AIM OF THE EXERCISE
Each line in the data holding "video" should be listed.
== == ==
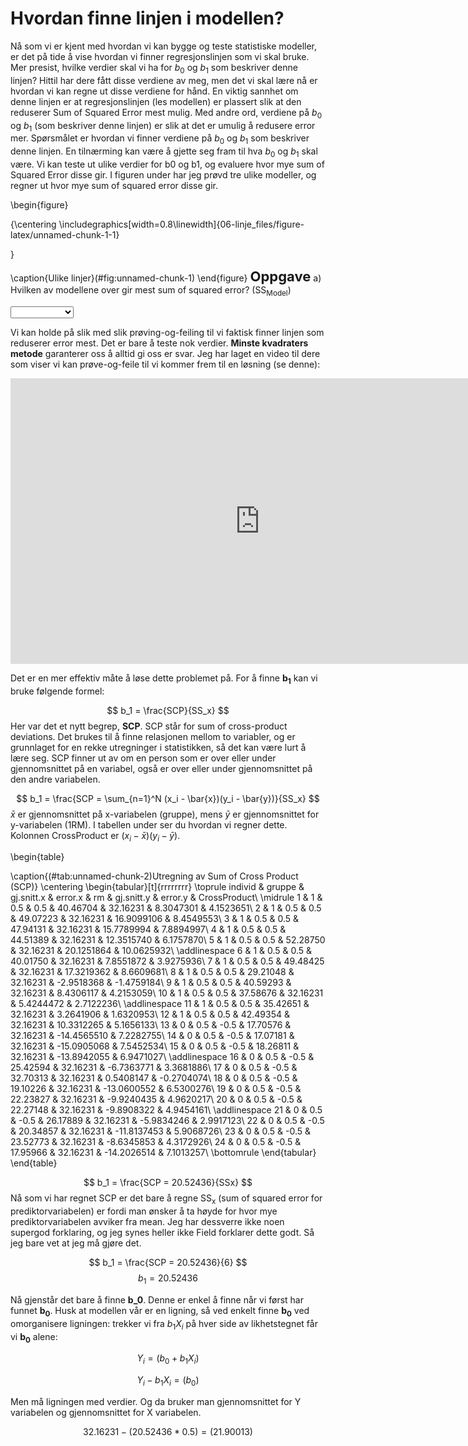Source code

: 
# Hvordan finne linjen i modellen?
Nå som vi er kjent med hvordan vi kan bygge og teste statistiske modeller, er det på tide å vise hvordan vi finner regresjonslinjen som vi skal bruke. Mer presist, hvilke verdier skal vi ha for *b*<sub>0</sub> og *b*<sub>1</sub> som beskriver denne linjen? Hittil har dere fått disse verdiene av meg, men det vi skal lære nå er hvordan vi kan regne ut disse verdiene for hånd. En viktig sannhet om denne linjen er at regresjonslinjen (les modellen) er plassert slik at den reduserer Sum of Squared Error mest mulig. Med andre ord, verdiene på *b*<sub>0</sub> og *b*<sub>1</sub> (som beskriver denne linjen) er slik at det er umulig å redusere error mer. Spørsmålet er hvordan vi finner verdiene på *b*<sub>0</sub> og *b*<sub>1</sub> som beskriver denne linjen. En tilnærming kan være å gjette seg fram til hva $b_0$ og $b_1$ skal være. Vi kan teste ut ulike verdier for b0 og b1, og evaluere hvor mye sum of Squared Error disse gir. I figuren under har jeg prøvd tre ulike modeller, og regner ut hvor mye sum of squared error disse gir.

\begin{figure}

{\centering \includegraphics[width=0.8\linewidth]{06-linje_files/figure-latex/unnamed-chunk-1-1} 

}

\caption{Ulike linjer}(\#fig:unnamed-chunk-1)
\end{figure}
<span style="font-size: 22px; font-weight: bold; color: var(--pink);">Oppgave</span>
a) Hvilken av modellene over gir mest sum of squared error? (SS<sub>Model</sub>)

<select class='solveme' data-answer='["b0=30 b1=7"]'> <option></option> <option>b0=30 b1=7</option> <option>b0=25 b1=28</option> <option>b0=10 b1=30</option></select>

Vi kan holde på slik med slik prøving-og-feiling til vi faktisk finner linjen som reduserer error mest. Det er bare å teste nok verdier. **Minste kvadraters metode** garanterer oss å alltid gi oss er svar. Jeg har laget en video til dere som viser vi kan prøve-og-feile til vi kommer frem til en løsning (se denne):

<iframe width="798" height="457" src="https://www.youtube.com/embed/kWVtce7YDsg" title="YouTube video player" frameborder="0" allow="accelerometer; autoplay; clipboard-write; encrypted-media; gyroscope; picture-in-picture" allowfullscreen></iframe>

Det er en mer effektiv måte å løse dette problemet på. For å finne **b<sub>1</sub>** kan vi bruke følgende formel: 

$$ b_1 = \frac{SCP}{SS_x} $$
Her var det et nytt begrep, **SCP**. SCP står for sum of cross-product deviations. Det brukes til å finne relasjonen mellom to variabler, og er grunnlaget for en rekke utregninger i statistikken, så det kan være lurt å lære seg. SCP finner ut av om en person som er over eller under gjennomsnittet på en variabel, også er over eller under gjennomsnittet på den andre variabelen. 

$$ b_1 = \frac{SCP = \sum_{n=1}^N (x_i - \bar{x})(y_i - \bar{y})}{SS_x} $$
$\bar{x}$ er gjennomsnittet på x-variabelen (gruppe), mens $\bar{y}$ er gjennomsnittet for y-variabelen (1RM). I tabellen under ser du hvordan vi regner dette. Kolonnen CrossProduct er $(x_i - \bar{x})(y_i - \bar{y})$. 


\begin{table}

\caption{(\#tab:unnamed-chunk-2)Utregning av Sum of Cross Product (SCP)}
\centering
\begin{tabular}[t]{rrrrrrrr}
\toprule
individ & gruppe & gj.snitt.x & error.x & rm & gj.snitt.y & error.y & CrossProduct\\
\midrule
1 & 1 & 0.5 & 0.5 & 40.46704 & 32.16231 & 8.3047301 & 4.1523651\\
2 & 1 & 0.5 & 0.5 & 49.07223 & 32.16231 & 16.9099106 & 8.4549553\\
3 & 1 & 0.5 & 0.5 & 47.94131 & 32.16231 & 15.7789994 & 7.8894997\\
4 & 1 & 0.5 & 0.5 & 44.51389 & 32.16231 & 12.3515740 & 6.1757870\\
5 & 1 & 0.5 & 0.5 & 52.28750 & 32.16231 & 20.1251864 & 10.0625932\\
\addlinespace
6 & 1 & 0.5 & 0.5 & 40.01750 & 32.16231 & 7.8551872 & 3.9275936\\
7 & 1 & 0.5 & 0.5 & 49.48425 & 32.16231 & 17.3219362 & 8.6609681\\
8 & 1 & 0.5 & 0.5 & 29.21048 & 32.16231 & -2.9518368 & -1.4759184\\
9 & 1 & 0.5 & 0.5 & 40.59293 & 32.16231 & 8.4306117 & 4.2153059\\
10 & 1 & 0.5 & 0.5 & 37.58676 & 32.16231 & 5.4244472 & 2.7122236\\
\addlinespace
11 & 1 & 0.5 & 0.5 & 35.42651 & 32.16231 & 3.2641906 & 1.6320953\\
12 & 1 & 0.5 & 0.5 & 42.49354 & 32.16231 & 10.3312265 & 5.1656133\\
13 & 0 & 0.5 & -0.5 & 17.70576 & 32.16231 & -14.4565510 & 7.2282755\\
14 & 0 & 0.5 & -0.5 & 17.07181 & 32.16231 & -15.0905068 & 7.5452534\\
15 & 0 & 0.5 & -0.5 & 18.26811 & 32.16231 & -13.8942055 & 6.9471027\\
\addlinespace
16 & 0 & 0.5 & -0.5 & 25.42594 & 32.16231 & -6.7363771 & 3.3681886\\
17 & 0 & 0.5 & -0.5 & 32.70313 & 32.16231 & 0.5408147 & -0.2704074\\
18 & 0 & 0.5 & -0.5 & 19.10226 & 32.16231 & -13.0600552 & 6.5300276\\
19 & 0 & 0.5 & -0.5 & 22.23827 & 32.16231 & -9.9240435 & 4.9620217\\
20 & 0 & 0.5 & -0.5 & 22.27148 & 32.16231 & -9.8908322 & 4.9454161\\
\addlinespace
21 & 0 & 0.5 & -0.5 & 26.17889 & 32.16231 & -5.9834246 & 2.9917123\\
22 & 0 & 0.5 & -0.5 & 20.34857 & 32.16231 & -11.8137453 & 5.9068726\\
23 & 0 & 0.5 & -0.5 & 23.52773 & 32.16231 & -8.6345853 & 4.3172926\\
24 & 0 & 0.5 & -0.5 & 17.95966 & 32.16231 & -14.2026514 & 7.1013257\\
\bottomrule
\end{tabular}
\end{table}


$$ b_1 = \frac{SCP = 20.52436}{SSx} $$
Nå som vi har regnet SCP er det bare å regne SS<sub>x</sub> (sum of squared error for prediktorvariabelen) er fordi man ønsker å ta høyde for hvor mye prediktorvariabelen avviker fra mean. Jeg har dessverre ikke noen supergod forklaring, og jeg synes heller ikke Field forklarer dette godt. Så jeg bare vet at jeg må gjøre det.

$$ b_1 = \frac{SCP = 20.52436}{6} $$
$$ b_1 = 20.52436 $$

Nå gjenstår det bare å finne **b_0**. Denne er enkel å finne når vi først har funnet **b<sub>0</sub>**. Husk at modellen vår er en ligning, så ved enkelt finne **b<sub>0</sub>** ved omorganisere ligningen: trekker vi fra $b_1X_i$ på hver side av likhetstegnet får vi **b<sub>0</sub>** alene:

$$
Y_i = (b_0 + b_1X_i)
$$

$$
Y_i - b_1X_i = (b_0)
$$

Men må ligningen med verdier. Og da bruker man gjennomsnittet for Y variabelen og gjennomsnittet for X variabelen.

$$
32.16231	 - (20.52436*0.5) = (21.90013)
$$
== == ==
PROBLEM SOLUTION
Vi kan holde på slik med slik prøving-og-feiling til vi faktisk finner linjen som reduserer error mest. Det er bare å teste nok verdier. **Minste kvadraters metode** garanterer oss å alltid gi oss er svar. Jeg har laget en video til dere som viser vi kan prøve-og-feile til vi kommer frem til en løsning (se denne):
<iframe width="798" height="457" src="https://www.youtube.com/embed/kWVtce7YDsg" title="YouTube video player" frameborder="0" allow="accelerometer; autoplay; clipboard-write; encrypted-media; gyroscope; picture-in-picture" allowfullscreen></iframe>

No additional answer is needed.